With new technology, equipment is now available at a reasonable cost to make these types of systems more desireable to the customer. The downside to these new systems is that there is still only limited sequences of operation available. However, most light commercial customers do not desire complex sequences. They could however benifit from the ablility to schedule using a computers full screen interface, load shed duing peak times, and have alarm reporting via thier local network, or over the internet.

The newest technology uses wireless devices, drasticly reducing installation costs in existing buildings.
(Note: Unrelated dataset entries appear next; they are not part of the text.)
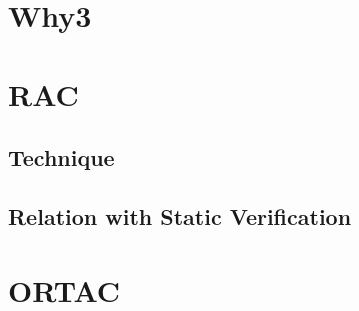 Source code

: \section{Why3}
\label{sec:why3}

\section{RAC}
\label{sec:rac}

\subsection{Technique}
\label{sub:technique}

\subsection{Relation with Static Verification}
\label{sub:relation_with_static_verification}

\section{ORTAC}
\label{sec:ortac}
Another selling point, and lets face the facts, is that people just plan like new technology toys to play with. If the cost is not too high, and the customer can justify the cost as a business expence, many of them might be willing to spend money on HVAC controls that they can operate from thier compter, and even remotely via the internet.

Do not contact me regarding pricing or availability. I am in the installation side of the business, not sales. This post is not an ad for equipment or services.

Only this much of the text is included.